START Data to process
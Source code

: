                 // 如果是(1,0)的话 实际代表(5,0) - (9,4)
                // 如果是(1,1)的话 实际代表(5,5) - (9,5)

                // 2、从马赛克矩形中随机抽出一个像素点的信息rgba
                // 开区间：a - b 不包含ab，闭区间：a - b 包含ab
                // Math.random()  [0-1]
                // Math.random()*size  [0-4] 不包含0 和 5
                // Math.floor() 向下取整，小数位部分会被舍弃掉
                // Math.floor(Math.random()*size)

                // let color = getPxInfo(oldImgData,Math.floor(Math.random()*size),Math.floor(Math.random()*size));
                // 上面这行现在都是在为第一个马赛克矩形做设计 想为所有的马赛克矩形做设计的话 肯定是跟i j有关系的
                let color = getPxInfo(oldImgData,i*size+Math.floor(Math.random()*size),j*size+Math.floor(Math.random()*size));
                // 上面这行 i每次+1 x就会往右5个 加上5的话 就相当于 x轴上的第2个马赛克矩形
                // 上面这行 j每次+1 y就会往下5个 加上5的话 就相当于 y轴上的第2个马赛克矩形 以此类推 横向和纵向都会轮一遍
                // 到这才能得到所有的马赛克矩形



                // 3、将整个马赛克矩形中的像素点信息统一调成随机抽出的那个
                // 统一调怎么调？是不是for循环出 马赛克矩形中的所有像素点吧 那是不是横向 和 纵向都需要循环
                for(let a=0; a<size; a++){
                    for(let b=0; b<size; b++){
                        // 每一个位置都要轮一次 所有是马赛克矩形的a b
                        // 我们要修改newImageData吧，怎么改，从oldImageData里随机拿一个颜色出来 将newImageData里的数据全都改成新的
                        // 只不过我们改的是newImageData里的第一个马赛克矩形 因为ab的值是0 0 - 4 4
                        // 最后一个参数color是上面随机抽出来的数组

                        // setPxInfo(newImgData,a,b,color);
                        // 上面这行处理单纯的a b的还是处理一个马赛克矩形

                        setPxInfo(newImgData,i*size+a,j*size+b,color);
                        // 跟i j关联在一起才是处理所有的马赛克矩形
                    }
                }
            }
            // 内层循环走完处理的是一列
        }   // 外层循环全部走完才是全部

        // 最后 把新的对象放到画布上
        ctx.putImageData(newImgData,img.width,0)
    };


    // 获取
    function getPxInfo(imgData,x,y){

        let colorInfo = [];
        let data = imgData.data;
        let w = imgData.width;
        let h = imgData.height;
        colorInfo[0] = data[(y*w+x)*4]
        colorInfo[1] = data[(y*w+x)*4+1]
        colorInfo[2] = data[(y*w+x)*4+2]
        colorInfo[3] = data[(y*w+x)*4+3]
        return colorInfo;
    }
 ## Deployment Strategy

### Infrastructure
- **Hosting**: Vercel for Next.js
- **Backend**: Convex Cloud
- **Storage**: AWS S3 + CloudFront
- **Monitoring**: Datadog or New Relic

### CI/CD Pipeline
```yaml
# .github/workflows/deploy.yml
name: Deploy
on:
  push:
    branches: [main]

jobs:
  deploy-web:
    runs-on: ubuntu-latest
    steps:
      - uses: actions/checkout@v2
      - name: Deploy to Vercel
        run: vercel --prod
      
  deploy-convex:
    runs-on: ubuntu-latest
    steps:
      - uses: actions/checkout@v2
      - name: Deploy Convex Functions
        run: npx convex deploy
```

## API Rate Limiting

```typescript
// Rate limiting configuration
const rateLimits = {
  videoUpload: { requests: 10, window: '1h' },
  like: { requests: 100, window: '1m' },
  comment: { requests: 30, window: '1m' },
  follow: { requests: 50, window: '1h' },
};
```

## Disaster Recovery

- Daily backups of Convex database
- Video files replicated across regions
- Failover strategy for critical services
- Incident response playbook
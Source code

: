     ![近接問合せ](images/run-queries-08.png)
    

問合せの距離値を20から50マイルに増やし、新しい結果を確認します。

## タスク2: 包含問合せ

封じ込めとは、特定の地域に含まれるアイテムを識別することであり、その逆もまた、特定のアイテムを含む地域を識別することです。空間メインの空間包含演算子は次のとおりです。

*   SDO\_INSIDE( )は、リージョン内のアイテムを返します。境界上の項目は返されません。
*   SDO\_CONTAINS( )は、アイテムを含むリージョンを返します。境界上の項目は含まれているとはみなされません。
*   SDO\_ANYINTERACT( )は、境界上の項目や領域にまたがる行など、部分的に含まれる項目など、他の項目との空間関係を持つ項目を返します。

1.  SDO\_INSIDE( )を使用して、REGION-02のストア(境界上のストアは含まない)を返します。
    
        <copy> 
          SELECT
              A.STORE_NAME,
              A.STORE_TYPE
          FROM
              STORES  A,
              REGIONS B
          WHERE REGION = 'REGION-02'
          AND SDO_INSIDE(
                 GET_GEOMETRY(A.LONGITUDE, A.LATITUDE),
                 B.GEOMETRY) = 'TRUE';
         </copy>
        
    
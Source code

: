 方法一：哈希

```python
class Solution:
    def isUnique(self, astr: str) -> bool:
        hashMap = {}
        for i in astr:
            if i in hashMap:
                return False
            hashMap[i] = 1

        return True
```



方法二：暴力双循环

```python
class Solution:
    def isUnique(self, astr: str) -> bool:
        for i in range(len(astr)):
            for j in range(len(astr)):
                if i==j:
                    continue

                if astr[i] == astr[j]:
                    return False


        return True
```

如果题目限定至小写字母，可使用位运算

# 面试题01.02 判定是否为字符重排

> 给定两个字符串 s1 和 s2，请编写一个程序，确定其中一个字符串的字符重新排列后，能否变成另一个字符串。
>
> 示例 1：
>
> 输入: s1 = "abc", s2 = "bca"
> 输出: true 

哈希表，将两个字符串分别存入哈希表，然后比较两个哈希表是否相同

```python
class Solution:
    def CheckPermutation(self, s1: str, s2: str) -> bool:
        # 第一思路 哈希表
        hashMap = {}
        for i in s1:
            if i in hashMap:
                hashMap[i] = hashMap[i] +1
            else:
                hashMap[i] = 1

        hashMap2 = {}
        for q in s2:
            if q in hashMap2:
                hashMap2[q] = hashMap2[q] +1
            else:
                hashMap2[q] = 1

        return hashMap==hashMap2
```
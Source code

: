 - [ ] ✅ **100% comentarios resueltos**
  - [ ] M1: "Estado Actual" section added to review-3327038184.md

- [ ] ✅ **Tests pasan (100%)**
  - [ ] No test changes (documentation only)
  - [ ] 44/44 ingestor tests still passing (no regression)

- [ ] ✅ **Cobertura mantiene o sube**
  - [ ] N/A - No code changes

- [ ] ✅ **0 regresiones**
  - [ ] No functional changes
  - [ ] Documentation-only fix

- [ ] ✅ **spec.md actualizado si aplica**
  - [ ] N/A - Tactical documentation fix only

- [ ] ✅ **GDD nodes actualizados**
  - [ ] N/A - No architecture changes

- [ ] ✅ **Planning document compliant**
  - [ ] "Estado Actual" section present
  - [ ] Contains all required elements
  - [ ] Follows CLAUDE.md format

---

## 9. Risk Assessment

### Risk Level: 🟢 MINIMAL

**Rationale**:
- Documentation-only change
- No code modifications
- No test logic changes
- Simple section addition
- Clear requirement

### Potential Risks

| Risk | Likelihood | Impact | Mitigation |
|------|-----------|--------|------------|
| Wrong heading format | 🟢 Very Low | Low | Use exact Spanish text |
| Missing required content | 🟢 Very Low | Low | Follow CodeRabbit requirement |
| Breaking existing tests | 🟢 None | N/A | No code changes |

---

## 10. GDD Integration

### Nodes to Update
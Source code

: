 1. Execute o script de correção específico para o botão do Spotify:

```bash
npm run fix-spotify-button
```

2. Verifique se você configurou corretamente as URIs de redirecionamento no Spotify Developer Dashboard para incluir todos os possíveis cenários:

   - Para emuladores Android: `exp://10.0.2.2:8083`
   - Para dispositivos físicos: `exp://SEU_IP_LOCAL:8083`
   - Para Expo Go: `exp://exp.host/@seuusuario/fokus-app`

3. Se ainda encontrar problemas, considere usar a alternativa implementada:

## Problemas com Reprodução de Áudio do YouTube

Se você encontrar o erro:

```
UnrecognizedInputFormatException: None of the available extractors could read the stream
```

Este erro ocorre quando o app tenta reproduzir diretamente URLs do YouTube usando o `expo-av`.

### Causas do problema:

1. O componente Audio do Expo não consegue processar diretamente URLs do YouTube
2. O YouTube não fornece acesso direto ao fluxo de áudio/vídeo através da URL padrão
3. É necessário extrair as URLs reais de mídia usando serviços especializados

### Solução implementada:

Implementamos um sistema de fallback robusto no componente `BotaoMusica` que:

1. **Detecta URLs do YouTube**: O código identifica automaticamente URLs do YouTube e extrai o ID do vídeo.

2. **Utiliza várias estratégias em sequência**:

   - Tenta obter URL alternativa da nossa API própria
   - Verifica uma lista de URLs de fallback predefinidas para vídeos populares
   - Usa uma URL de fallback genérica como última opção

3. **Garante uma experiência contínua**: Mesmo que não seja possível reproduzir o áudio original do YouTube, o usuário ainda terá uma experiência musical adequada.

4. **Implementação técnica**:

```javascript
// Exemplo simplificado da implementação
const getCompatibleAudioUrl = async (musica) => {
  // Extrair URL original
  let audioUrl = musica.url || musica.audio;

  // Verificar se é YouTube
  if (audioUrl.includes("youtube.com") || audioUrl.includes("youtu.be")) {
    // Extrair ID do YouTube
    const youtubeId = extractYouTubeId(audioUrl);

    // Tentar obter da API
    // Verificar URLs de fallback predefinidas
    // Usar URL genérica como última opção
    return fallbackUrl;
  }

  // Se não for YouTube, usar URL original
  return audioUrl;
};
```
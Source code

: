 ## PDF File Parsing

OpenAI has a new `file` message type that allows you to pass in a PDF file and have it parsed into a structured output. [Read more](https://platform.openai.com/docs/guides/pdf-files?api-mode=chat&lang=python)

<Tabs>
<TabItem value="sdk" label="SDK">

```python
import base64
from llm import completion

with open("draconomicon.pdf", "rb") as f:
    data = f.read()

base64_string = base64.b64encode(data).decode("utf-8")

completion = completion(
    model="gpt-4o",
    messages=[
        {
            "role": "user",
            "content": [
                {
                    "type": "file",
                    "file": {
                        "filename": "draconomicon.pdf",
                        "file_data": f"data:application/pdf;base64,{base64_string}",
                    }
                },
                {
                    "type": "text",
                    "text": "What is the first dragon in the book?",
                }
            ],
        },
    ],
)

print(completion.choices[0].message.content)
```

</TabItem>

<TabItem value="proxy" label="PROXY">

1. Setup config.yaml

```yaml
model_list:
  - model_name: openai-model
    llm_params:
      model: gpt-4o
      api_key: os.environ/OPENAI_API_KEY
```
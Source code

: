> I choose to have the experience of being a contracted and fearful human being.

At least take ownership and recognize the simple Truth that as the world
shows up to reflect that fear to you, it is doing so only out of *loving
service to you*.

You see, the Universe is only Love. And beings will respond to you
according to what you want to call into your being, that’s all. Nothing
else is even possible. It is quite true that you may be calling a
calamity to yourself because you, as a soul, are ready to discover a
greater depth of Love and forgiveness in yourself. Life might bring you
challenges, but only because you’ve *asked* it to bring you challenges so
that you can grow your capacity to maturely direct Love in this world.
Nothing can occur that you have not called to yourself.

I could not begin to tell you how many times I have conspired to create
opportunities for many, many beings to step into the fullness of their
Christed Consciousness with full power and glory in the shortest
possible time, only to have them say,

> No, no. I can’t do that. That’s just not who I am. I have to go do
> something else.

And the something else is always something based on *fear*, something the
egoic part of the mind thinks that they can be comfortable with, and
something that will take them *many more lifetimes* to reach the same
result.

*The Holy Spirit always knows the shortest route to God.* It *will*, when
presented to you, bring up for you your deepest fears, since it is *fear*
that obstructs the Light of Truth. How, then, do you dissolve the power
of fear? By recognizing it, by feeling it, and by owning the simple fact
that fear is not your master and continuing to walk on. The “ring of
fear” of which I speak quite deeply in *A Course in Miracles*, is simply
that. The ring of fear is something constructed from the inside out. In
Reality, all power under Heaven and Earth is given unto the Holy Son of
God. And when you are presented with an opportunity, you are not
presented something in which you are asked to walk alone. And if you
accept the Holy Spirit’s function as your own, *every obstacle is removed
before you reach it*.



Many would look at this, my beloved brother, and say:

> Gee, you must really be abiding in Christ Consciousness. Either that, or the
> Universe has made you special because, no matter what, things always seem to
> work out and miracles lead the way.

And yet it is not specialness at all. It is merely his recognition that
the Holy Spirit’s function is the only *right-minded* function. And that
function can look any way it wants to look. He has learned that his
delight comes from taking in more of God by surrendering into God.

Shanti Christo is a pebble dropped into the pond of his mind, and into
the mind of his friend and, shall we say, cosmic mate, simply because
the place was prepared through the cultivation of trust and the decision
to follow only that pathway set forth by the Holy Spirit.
END Data to process
§ **What you need to do**
In the listing above, find the line with "opportunities for many, many" and the line with "that obstructs the", then print exactly those lines and every line between them.

§ **Reply to the task**
opportunities for many, many beings to step into the fullness of their
Christed Consciousness with full power and glory in the shortest
possible time, only to have them say,

> No, no. I can’t do that. That’s just not who I am. I have to go do
> something else.

And the something else is always something based on *fear*, something the
egoic part of the mind thinks that they can be comfortable with, and
something that will take them *many more lifetimes* to reach the same
result.

*The Holy Spirit always knows the shortest route to God.* It *will*, when
presented to you, bring up for you your deepest fears, since it is *fear*
that obstructs the Light of Truth. How, then, do you dissolve the power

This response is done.